• _Exercise details_
Find every line of the records that has "href" and return it.

• _Stored data entries_
------

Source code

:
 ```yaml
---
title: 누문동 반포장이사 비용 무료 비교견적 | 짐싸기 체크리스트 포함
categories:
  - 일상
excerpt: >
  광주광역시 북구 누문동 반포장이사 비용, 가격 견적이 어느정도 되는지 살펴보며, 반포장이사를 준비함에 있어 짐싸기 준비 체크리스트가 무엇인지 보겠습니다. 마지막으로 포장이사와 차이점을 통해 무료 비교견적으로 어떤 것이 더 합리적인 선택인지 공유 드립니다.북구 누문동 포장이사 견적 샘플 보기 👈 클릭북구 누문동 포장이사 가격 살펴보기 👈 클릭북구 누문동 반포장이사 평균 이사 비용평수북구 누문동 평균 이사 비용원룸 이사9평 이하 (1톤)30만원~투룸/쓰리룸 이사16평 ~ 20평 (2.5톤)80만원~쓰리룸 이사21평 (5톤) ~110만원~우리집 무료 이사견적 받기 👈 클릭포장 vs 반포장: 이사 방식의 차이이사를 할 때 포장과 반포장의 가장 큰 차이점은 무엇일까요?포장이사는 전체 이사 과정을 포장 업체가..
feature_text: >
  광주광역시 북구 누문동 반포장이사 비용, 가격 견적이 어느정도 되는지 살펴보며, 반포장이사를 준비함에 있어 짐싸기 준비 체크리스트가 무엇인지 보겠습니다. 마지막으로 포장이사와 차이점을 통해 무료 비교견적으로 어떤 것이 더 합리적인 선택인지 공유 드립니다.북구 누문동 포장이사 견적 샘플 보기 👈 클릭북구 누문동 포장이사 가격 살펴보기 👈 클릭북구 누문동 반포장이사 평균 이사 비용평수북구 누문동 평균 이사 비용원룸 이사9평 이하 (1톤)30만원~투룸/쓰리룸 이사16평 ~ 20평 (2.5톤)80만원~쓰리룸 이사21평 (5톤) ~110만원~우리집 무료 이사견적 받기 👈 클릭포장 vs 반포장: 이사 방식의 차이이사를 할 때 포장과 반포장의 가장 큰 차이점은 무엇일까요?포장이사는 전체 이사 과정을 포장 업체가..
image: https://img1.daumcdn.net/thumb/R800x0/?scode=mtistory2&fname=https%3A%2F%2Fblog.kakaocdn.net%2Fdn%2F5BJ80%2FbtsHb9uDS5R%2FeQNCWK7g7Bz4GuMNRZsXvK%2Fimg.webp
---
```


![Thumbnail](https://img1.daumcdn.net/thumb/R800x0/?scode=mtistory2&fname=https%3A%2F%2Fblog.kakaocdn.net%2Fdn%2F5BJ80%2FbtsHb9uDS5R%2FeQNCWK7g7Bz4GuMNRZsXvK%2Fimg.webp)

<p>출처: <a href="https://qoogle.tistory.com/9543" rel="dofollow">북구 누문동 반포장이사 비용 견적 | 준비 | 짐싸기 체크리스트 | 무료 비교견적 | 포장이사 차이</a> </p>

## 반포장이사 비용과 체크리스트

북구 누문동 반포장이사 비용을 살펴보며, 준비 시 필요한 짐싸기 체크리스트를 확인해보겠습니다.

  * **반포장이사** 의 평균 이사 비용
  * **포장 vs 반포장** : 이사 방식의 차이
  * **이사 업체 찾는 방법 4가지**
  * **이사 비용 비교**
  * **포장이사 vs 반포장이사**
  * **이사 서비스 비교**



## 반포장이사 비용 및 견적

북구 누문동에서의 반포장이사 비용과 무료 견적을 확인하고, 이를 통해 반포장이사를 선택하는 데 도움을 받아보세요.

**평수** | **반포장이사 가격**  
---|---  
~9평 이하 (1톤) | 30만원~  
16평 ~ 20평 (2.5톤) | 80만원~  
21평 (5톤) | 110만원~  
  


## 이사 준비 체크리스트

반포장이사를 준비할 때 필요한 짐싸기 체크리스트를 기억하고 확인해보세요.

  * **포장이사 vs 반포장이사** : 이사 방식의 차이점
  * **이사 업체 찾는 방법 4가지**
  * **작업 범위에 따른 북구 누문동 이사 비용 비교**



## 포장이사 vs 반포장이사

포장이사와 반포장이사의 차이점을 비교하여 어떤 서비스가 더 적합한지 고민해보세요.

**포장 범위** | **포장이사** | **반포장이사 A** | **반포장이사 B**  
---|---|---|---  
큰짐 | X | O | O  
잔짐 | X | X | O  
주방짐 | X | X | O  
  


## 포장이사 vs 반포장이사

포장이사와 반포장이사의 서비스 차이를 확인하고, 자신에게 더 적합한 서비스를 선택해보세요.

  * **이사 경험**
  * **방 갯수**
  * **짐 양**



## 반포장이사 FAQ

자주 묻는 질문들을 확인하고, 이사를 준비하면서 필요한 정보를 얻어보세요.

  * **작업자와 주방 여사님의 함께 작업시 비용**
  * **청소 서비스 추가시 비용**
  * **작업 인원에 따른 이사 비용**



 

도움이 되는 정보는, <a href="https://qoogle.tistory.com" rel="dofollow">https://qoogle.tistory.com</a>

------

• _Solution to this task_
<p>출처: <a href="https://qoogle.tistory.com/9543" rel="dofollow">북구 누문동 반포장이사 비용 견적 | 준비 | 짐싸기 체크리스트 | 무료 비교견적 | 포장이사 차이</a> </p>
도움이 되는 정보는, <a href="https://qoogle.tistory.com" rel="dofollow">https://qoogle.tistory.com</a>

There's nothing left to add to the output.